**WORK INSTRUCTION**
Word for word, reproduce every line of the data.

Stored entries:
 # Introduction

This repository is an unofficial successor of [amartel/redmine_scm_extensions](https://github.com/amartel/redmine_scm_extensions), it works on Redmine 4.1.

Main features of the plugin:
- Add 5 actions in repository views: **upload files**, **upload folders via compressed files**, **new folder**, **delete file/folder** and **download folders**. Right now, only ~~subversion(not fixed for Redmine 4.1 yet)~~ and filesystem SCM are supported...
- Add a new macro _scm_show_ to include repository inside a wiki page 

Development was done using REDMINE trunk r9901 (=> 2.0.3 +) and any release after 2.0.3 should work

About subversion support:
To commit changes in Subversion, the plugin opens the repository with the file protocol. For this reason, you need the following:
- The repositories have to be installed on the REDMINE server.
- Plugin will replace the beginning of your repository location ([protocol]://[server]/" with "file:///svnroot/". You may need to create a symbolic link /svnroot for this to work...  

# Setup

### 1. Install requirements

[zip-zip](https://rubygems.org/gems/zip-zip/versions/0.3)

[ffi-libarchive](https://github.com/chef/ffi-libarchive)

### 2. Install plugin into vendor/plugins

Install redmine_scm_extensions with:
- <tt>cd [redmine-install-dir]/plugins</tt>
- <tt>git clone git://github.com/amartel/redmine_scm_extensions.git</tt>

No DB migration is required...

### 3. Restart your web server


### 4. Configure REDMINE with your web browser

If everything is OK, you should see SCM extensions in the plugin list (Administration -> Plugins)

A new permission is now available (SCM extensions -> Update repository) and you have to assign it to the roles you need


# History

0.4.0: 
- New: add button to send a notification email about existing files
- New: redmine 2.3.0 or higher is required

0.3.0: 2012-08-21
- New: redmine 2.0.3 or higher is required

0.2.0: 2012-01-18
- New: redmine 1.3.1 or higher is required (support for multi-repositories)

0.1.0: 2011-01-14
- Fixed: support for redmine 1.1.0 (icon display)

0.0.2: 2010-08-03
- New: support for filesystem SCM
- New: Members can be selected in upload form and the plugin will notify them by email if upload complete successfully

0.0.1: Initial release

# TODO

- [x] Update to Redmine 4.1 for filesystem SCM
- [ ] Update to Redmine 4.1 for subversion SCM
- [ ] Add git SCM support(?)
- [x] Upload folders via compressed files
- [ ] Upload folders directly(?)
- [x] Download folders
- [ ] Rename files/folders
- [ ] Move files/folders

**OUTPUT OF THE EXERCISE**
 # Introduction

This repository is an unofficial successor of [amartel/redmine_scm_extensions](https://github.com/amartel/redmine_scm_extensions), it works on Redmine 4.1.

Main features of the plugin:
- Add 5 actions in repository views: **upload files**, **upload folders via compressed files**, **new folder**, **delete file/folder** and **download folders**. Right now, only ~~subversion(not fixed for Redmine 4.1 yet)~~ and filesystem SCM are supported...
- Add a new macro _scm_show_ to include repository inside a wiki page 

Development was done using REDMINE trunk r9901 (=> 2.0.3 +) and any release after 2.0.3 should work

About subversion support:
To commit changes in Subversion, the plugin opens the repository with the file protocol. For this reason, you need the following:
- The repositories have to be installed on the REDMINE server.
- Plugin will replace the beginning of your repository location ([protocol]://[server]/" with "file:///svnroot/". You may need to create a symbolic link /svnroot for this to work...  

# Setup

### 1. Install requirements

[zip-zip](https://rubygems.org/gems/zip-zip/versions/0.3)

[ffi-libarchive](https://github.com/chef/ffi-libarchive)

### 2. Install plugin into vendor/plugins

Install redmine_scm_extensions with:
- <tt>cd [redmine-install-dir]/plugins</tt>
- <tt>git clone git://github.com/amartel/redmine_scm_extensions.git</tt>

No DB migration is required...

### 3. Restart your web server


### 4. Configure REDMINE with your web browser

If everything is OK, you should see SCM extensions in the plugin list (Administration -> Plugins)

A new permission is now available (SCM extensions -> Update repository) and you have to assign it to the roles you need


# History

0.4.0: 
- New: add button to send a notification email about existing files
- New: redmine 2.3.0 or higher is required

0.3.0: 2012-08-21
- New: redmine 2.0.3 or higher is required

0.2.0: 2012-01-18
- New: redmine 1.3.1 or higher is required (support for multi-repositories)

0.1.0: 2011-01-14
- Fixed: support for redmine 1.1.0 (icon display)

0.0.2: 2010-08-03
- New: support for filesystem SCM
- New: Members can be selected in upload form and the plugin will notify them by email if upload complete successfully

0.0.1: Initial release

# TODO

- [x] Update to Redmine 4.1 for filesystem SCM
- [ ] Update to Redmine 4.1 for subversion SCM
- [ ] Add git SCM support(?)
- [x] Upload folders via compressed files
- [ ] Upload folders directly(?)
- [x] Download folders
- [ ] Rename files/folders
- [ ] Move files/folders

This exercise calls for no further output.